Good words, but how are they to be put into action?

For example, how do we “restructure our living patterns so that people live close to where they work, and no longer make costly commutes?” We’ll have to build new cities, with the huge expenditure of energy that implies. We’ll have to abandon rural areas and small towns. How will people who are today self-supporting on their farms, or in their small towns be retrained so they can continue to support themselves?

Another point: we have not built a nuclear power plant in 30 years, and the NRC has said they will not license another one until the Yucca Mountain storage site is operational. The ranking majority member on the senate has vowed Yucca Mountain will never open.

How is this “bring(ing) down the population gradually through smaller families” going to work? Is the Pope to reverse himself?

I am reminded when I was a little tyke and climbed waaaay up a tree. My mother came out and looked up at me and said, “Don’t fall!!”

And I said, “Thank you for that wise adevice, Mother dear. But could you give me some specifics about how not to fall?”
 
Good words, but how are they to be put into action?
With prayer, patience, imagination, cooperation, ingenuity, and sharing of ideas, and by reaching across political and cultural and gender and racial and religious and generational divides. The common goal: protecting what we can of the project of civilization. To me the alternative is unthinkable, but possible.
 
With prayer, patience, imagination, cooperation, ingenuity, and sharing of ideas, and by reaching across political and cultural and gender and racial and religious and generational divides. The common goal: protecting what we can of the project of civilization. To me the alternative is unthinkable, but possible.
Again, good words. But how do we pursuade the senate majority leader to allow us to open Yucca Mountain? How we build those new cities and transplant a couple of hundred million people into them, retrain them, and make them productive? And do it without drastically increasing our energy useage in the process?
 
Again, good words. But how do we pursuade the senate majority leader to allow us to open Yucca Mountain? How we build those new cities and transplant a couple of hundred million people into them, retrain them, and make them productive? And do it without drastically increasing our energy useage in the process?
Good questions. But what’s the alternative to trying, other than sitting by watching as gasoline and diesel go up to $12.00 per gallon and letting the chips fall where they may?

Some books:

Darley, Julian, and David Room and Celine Rich. Relocalize Now! Getting Ready for Climate Change and the End of Cheap Oil. New Society Publishers, 2005. ISBN: 0865715459. This guide proposes a plan for the global relocalization of our way of life, presenting programs to create local money, energy, transportation, governance, and food systems designed to help communities become self-reliant right now.

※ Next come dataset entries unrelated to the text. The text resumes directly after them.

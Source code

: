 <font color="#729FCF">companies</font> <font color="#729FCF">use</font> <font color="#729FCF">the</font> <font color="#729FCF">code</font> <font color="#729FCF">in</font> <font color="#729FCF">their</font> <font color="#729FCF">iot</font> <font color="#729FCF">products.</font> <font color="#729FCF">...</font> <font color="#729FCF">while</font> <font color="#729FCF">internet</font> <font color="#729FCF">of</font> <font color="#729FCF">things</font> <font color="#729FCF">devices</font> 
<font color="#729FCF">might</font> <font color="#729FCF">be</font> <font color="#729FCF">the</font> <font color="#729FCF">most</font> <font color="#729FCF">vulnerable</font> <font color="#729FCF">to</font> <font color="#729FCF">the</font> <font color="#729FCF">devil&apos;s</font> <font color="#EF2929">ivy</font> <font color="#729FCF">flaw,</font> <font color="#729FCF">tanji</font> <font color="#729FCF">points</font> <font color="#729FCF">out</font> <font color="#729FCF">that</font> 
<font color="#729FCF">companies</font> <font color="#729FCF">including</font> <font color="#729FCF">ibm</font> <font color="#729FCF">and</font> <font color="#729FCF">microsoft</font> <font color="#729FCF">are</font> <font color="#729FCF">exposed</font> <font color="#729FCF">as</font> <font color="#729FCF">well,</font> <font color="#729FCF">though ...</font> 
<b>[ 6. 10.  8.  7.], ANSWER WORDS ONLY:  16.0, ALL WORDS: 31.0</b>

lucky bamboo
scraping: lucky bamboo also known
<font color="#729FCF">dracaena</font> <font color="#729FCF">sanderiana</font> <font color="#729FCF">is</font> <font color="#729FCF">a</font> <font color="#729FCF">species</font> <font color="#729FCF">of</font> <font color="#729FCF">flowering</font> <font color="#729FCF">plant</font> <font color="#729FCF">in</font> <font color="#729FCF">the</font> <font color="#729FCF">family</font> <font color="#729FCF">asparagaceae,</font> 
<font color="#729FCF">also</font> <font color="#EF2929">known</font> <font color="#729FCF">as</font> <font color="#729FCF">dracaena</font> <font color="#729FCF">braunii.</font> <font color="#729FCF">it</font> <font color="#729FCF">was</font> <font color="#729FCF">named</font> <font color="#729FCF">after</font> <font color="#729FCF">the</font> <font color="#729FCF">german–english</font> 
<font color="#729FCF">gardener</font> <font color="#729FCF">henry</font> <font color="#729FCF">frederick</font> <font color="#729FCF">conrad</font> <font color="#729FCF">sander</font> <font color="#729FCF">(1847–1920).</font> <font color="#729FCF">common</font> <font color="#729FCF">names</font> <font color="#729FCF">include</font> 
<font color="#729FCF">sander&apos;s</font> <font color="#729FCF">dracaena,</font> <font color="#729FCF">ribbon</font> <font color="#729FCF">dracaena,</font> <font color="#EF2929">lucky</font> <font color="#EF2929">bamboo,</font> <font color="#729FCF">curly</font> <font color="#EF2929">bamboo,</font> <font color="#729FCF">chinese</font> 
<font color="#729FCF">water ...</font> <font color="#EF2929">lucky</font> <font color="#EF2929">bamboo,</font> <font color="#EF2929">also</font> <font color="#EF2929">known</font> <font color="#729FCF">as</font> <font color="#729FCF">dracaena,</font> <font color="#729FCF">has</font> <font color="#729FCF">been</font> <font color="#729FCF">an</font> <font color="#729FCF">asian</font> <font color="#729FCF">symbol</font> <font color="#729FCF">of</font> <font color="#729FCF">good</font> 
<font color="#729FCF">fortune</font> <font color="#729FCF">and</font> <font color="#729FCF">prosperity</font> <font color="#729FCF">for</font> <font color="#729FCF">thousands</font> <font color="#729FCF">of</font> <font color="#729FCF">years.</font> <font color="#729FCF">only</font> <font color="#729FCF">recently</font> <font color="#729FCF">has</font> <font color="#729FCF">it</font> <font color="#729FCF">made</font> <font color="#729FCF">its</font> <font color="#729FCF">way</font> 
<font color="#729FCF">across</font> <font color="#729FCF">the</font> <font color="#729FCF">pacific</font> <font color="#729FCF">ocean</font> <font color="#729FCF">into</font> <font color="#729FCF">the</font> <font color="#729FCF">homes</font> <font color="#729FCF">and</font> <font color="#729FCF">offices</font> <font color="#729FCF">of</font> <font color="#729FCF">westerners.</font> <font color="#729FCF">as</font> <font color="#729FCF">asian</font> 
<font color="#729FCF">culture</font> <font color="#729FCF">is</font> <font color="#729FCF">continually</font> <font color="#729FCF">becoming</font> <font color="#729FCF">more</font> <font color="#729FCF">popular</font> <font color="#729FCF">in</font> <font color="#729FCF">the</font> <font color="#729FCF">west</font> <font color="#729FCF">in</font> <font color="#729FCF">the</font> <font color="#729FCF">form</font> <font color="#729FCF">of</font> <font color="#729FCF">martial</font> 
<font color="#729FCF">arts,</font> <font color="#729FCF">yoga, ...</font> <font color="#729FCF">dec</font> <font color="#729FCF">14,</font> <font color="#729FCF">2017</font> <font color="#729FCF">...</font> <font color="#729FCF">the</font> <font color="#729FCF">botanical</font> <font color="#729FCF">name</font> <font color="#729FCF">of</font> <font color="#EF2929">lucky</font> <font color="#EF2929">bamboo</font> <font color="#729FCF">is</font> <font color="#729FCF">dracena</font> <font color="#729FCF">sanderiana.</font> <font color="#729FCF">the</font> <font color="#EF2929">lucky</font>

Heinberg, Richard. Peak Everything: Waking Up to the Century of Declines. Gabriola Island, B.C.: New Society Publishers, 2007. ISBN-13: 978-0865715981. This book tells how we might make the transition from The Age of Excess to the Era of Modesty with grace and satisfaction, while preserving the best of our collective achievements.

McBay, Aric. Peak Oil Survival: Preparation for Life After Gridcrash. The Lyons Press, 2006. ISBN: 1592281273.
Shows readers how to plan for the future: how to survive and thrive when the food, transport, and energy industries sputter out. An essential crash course in how to live comfortably off the grid, complete with clear, simple instructions and easy-to-read diagrams.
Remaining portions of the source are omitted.